Türk Kadınlar Birliği’nin 1970’li yıllarda Türk Medeni Kanunu’nda çağdaş gelişmelere uygun olarak değiştirilmesi gereken hükümleri gündeme getirdiğini söyleyen Uğurman, “Kadının çalışmasının kocanın iznine bağlı olmasının çağdışı kaldığını belirttik ve bunun kaldırılması mücadelesini verdik. Kadının soyadı olarak kocasının soyadını alması esastı, kızlık soyadlarını da kullanma hakkı mücadelesi verdik.
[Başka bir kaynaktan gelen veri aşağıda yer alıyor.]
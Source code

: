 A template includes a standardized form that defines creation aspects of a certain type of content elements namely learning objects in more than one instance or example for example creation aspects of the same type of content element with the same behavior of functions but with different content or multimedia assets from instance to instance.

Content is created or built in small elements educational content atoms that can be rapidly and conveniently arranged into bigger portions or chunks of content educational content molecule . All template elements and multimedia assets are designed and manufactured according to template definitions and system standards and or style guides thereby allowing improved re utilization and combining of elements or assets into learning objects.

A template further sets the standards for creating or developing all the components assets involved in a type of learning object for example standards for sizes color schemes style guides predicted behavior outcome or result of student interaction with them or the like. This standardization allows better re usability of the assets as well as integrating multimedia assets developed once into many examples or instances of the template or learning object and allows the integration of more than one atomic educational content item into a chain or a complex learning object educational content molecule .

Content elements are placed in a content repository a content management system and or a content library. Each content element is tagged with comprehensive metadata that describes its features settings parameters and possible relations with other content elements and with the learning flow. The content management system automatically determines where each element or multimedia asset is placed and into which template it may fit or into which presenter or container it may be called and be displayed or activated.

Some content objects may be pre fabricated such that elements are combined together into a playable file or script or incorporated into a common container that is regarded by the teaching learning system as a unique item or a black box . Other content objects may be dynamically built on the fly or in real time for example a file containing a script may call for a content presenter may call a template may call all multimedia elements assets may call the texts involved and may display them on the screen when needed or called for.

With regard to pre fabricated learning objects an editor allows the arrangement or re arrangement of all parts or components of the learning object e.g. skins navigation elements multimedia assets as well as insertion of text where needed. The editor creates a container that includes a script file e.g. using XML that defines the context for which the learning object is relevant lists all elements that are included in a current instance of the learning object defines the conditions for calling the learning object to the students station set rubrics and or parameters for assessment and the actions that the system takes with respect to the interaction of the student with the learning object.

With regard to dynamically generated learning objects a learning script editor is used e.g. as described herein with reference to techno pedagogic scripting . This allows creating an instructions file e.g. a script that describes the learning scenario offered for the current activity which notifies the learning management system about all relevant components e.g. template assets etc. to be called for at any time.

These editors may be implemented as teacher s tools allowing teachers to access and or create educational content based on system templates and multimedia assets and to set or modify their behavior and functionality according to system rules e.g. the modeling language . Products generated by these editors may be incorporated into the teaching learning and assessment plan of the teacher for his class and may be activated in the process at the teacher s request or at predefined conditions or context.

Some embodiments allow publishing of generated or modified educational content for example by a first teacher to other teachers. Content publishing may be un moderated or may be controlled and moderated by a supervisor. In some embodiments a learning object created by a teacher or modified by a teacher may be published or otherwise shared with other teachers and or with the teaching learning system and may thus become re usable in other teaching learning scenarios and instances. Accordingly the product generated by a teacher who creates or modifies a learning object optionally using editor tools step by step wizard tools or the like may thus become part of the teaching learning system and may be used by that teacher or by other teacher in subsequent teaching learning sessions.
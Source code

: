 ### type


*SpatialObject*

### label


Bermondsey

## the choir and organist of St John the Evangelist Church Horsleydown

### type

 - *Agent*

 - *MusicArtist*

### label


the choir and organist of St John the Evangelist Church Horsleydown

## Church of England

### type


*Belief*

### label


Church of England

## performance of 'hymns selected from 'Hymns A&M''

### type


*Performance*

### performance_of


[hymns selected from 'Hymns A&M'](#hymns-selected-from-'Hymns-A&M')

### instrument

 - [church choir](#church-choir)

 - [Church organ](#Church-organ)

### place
Kendisi için hayati değer taşıyan bu kanunu kadınlar olarak hiçbir zaman elimizden bırakmadık ve canlı kalması için mücadele ettik ve etmeye devam ediyoruz” dedi. 2002 yılında Türk Medeni Kanunu’nda bu değişiklikleri yaptırarak çağdaş hükümlere kavuşabildiklerini söyleyen Uğurman, “Uzun mücadele sonunda bu değişiklikleri Türk kadınlarına kazandırdık. Yarın yeni çağdaş düzene uyum gerektirdiğinde bunun mücadelesini de yine vereceğiz” dedi. 

 “TÜRK KADINI HER HAKKI KENDİSİ HAK ETTİ”
21 Atatürk temalı kitabı ve aynı temada 25 belgeseli bulunan Atatürk Araştırmacısı Ahmet Gürel ise yaptığı sunumda Ulu Önder Mustafa Kemal Atatürk ve Türk kadınına yönelik çalışmalarını anlattı. Türk kadının özellikle Kurtuluş Savaşı’nda sırtında çocuğuyla top mermisi taşıdığını söyleyen Gürel, “Kadınlarımız ayaklarında ayakkabı olmadan erkeklerle beraber mühimmat taşımış, atölyelerde mermi yapmış, her anlamda o mücadelenin içinde yer almıştır. Bu anlamda erkeklerle eşitlik haklarını son derece hak etmişlerdir” dedi.
Kurtuluş Savaşı’nda öne çıkan kadın karakterleri tek tek anlatan Gürel, “Ulu Önder Mustafa Kemal Atatürk’ün Medeni Kanunu’nun ilanından önce 1910’lu yıllarda bu konuda çalışmaları, sözleri tutumları var. Bugünden yarına alınmış bir karar değil, ilmek ilmek işlenmiş bir mücadele ve düşüncenin sonucudur Türk Medeni Kanunu” diye konuştu.